Resigned: Michael Flynn, former National Security Adviser to President Trump

Resigned: Michael Flynn, former National Security Adviser to President Trump

THE conspiratorial anti-Islam beliefs of the American far Right — which now have a place in the White House under Donald Trump — are beginning to leak into the political mainstream in Europe, the anti-fascist organisation Hope Not Hate has said.

So-called “counter-jihadism” — a loose collection of ideologies based on an extreme opposition to Islam, and belief that there is a clash of civilisations between Muslims and the Christian West — has long been associated with extreme and fringe movements.

But a report from Hope Not Hate, Going Mainstream: The mainstreaming of anti-Muslim prejudice in Europe and North America, has suggested that not only are these views now represented by some of President Trump’s advisers and officials: they are also present in European parliaments and political discourse.

Figures such as Michael Flynn, a retired army general who, on Monday, resigned as National Security Adviser to Mr Trump, and Mike Pompeo, a Republican Congressman chosen by the President to lead the CIA, have connections with more radical figures in the American counter-jihadist movement, the report states.

Mr Flynn has even said in a tweet that “Fear of Muslims is rational”, and described Islam as a “malignant cancer”.

This rise to prominence in the United States is being mirrored in Europe, too, the report suggests.
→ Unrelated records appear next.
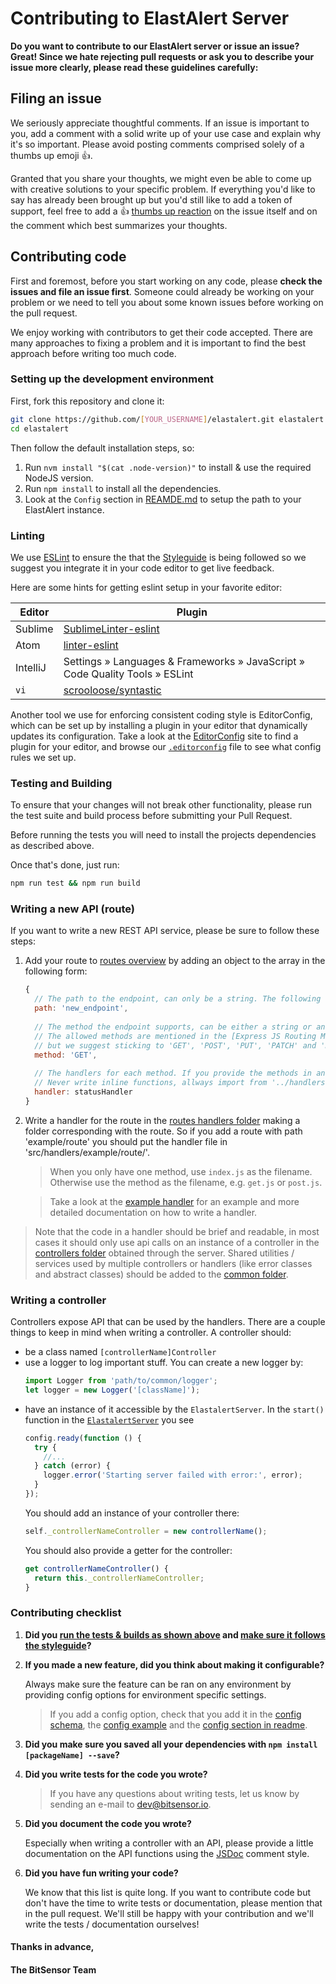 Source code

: # Contributing to ElastAlert Server
**Do you want to contribute to our ElastAlert server or issue an issue? Great! Since we hate rejecting pull requests or ask you to describe your issue more clearly, please read these guidelines carefully:**

## Filing an issue
We seriously appreciate thoughtful comments. If an issue is important to you, add a comment with a solid write up of your use case and explain why it's so important. Please avoid posting comments comprised solely of a thumbs up emoji :+1:.

Granted that you share your thoughts, we might even be able to come up with creative solutions to your specific problem. If everything you'd like to say has already been brought up but you'd still like to add a token of support, feel free to add a :+1: [thumbs up reaction](https://github.com/blog/2119-add-reactions-to-pull-requests-issues-and-comments) on the issue itself and on the comment which best summarizes your thoughts.

## Contributing code
First and foremost, before you start working on any code, please **check the issues and file an issue first**. Someone could already be working on your problem or we need to tell you about some known issues before working on the pull request.

We enjoy working with contributors to get their code accepted. There are many approaches to fixing a problem and it is important to find the best approach before writing too much code.

### Setting up the development environment
First, fork this repository and clone it:

```bash
git clone https://github.com/[YOUR_USERNAME]/elastalert.git elastalert
cd elastalert
```

Then follow the default installation steps, so:

1. Run `nvm install "$(cat .node-version)"` to install & use the required NodeJS version.
2. Run `npm install` to install all the dependencies.
3. Look at the `Config` section in [REAMDE.md](../README.md#config) to setup the path to your ElastAlert instance.

### Linting
We use [ESLint](http://eslint.org/) to ensure the that the [Styleguide](../STYLEGUIDE.md) is being followed so we suggest you integrate it in your code editor to get live feedback.

Here are some hints for getting eslint setup in your favorite editor:

Editor     | Plugin
-----------|-------------------------------------------------------------------------------
Sublime    | [SublimeLinter-eslint](https://github.com/roadhump/SublimeLinter-eslint#installation)
Atom       | [linter-eslint](https://github.com/AtomLinter/linter-eslint#installation)
IntelliJ   | Settings » Languages & Frameworks » JavaScript » Code Quality Tools » ESLint
`vi`       | [scrooloose/syntastic](https://github.com/scrooloose/syntastic)

Another tool we use for enforcing consistent coding style is EditorConfig, which can be set up by installing a plugin in your editor that dynamically updates its configuration. Take a look at the [EditorConfig](http://editorconfig.org/#download) site to find a plugin for your editor, and browse our [`.editorconfig`](https://github.com/elastic/kibana/blob/master/.editorconfig) file to see what config rules we set up.

### Testing and Building
To ensure that your changes will not break other functionality, please run the test suite and build process before submitting your Pull Request.

Before running the tests you will need to install the projects dependencies as described above.

Once that's done, just run:

```bash
npm run test && npm run build
```

### Writing a new API (route)
If you want to write a new REST API service, please be sure to follow these steps:

1. Add your route to [routes overview](../src/routes/routes.js) by adding an object to the array in the following form:
    ```javascript
    {
      // The path to the endpoint, can only be a string. The following example would be accessible through (by default) https://localhost:3030/new_endpoint
      path: 'new_endpoint',
      
      // The method the endpoint supports, can be either a string or an array containing method strings. 
      // The allowed methods are mentioned in the [Express JS Routing Method Documentation](http://expressjs.com/en/4x/api.html#routing-methods), 
      // but we suggest sticking to 'GET', 'POST', 'PUT', 'PATCH' and 'DELETE'.
      method: 'GET',
      
      // The handlers for each method. If you provide the methods in an array, you should provide an array with the same length to this property as well. 
      // Never write inline functions, allways import from '../handlers'.
      handler: statusHandler
    }
    ```
2. Write a handler for the route in the [routes handlers folder](../src/handlers) making a folder corresponding with the route. So if you add a route with path 'example/route' you should put the handler file in 'src/handlers/example/route/'.  
    > When you only have one method, use `index.js` as the filename. Otherwise use the method as the filename, e.g. `get.js` or `post.js`.
    
    > Take a look at the [example handler](../src/handlers/example_handler.js) for an example and more detailed documentation on how to write a handler.
    
> Note that the code in a handler should be brief and readable, in most cases it should only use api calls on an instance of a controller in the [controllers folder](../src/controllers) obtained through the server. Shared utilities / services used by multiple controllers or handlers (like error classes and abstract classes) should be added to the [common folder](../src/common).

### Writing a controller
Controllers expose API that can be used by the handlers. There are a couple things to keep in mind when writing a controller. A controller should:

- be a class named `[controllerName]Controller`
- use a logger to log important stuff. You can create a new logger by:
    ```javascript
    import Logger from 'path/to/common/logger';
    let logger = new Logger('[className]');
    ```
- have an instance of it accessible by the `ElastalertServer`. In the `start()` function in the [`ElastalertServer`](../src/elastalert_server.js) you see 
    ```javascript
    config.ready(function () {
      try {
        //...
      } catch (error) {
        logger.error('Starting server failed with error:', error);
      }
    });
    ```
    You should add an instance of your controller there:
    ```javascript
    self._controllerNameController = new controllerName();
    ```
    You should also provide a getter for the controller:
    ```javascript
    get controllerNameController() {
      return this._controllerNameController;
    }
    ```

### Contributing checklist
1. **Did you [run the tests & builds as shown above](#testing-and-building) and [make sure it follows the styleguide](#linting)?**
2. **If you made a new feature, did you think about making it configurable?**
      
      Always make sure the feature can be ran on any environment by providing config options for environment specific settings. 
    > If you add a config option, check that you add it in the [config schema](../src/common/config/schema.js), the [config example](../config/config.example.json) and the [config section in readme](../README.md#config).
3. **Did you make sure you saved all your dependencies with `npm install [packageName] --save`?**
4. **Did you write tests for the code you wrote?**
    > If you have any questions about writing tests, let us know by sending an e-mail to [dev@bitsensor.io](mailto:dev@bitsensor.io).
5. **Did you document the code you wrote?**

      Especially when writing a controller with an API, please provide a little documentation on the API functions using the [JSDoc](http://usejsdoc.org/) comment style.
6. **Did you have fun writing your code?**
      
      We know that this list is quite long. If you want to contribute code but don't have the time to write tests or documentation, please mention that in the pull request. We'll still be happy with your contribution and we'll write the tests / documentation ourselves!
      
#### Thanks in advance,
#### The BitSensor Team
The leaders of countries such as Slovakia, Hungary, the Czech Republic, and Poland have all used stereotypes and language that originated in the counter-jihadist movement, while in nations such as France, Germany, the Netherlands, and Austria, parties espousing anti-Islam rhetoric have risen to prominence in recent years.

“We have witnessed a shift from the margins to the mainstream” for counter-jihadist ideas in both the US and Europe, the report concludes.

“In America this has meant the welcoming of extremist activists into positions of authority, first in the wake of 9/11 and then with the help of Trump.

“In Europe we have seen the adoption of ‘counter-jihadist’ rhetoric and conspiratorial assertions by mainstream politicians in the wake of the 2015 migrant crisis and the spate of tragic terror attacks.”